The United States Court of Appeals for the Seventh Circuit ruled late last week that a lawsuit against a student loan servicer based on state consumer protection and fraud laws is not preempted by federal law.
The lawsuit was originally filed by a borrower who relied on the student loan provider’s claim that it had “expert representatives” who could “provide guidance to borrowers struggling to make their loan payments” to decide which payment plan best suited her needs. The borrower argues that she received bad advice and that the statements made by the student loan provider “violated the Illinois Consumer Fraud and Deceptive Business Practices Act and constituted constructive fraud under Illinois common law.”

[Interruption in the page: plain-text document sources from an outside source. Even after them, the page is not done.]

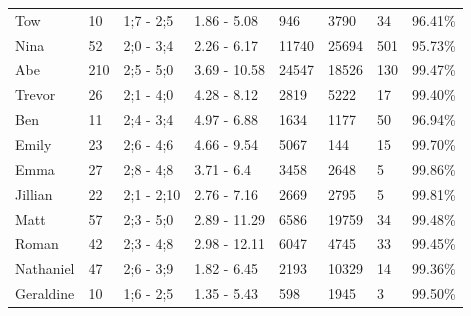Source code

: \begin{table}[h]
\begin{tabular}{llllllll}
Tow & 10 & 1;7 - 2;5 & 1.86 - 5.08 & 946 & 3790 & 34 & 96.41\% \\
Nina & 52 & 2;0 - 3;4 & 2.26 - 6.17 & 11740 & 25694 & 501 & 95.73\% \\
Abe & 210 & 2;5 - 5;0 & 3.69 - 10.58 & 24547 & 18526 & 130 & 99.47\% \\
Trevor & 26 & 2;1 - 4;0 & 4.28 - 8.12 & 2819 & 5222 & 17 & 99.40\% \\
Ben & 11 & 2;4 - 3;4 & 4.97 - 6.88 & 1634 & 1177 & 50 & 96.94\% \\
Emily & 23 & 2;6 - 4;6 & 4.66 - 9.54 & 5067 & 144 & 15 & 99.70\% \\
Emma & 27 & 2;8 - 4;8 & 3.71 - 6.4 & 3458 & 2648 & 5 & 99.86\% \\
Jillian & 22 & 2;1 - 2;10 & 2.76 - 7.16 & 2669 & 2795 & 5 & 99.81\% \\
Matt & 57 & 2;3 - 5;0 & 2.89 - 11.29 & 6586 & 19759 & 34 & 99.48\% \\
Roman & 42 & 2;3 - 4;8 & 2.98 - 12.11 & 6047 & 4745 & 33 & 99.45\% \\
Nathaniel & 47 & 2;6 - 3;9 & 1.82 - 6.45 & 2193 & 10329 & 14 & 99.36\% \\
Geraldine & 10 & 1;6 - 2;5 & 1.35 - 5.43 & 598 & 1945 & 3 & 99.50\% \\ \hline
\end{tabular}
\end{table}
\FloatBarrier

The case had previously been dismissed in the district court because the court held that it was “expressly preempted” by the Higher Education Opportunity Act, which provides that student loans providers will not be subject to disclosure requirements of state laws. The Court of Appeals for the Seventh Circuit, however, found that ruling to be “overly broad.” The court distinguished between failures to disclose and affirmative misrepresentations, explaining that:
When a loan servicer holds itself out to a borrower as having experts who work for her, tells her that she does not need to look elsewhere for advice, and tells her that its experts know what options are in her best interest, those statements, when untrue, cannot be treated by courts as mere failures to disclose information.
The Court of Appeals for the Seventh Circuit vacated and remanded the opinion of the district court. This is possibly the highest court to decide on when federal law does not shield student loan providers from state consumer protection and fraud laws.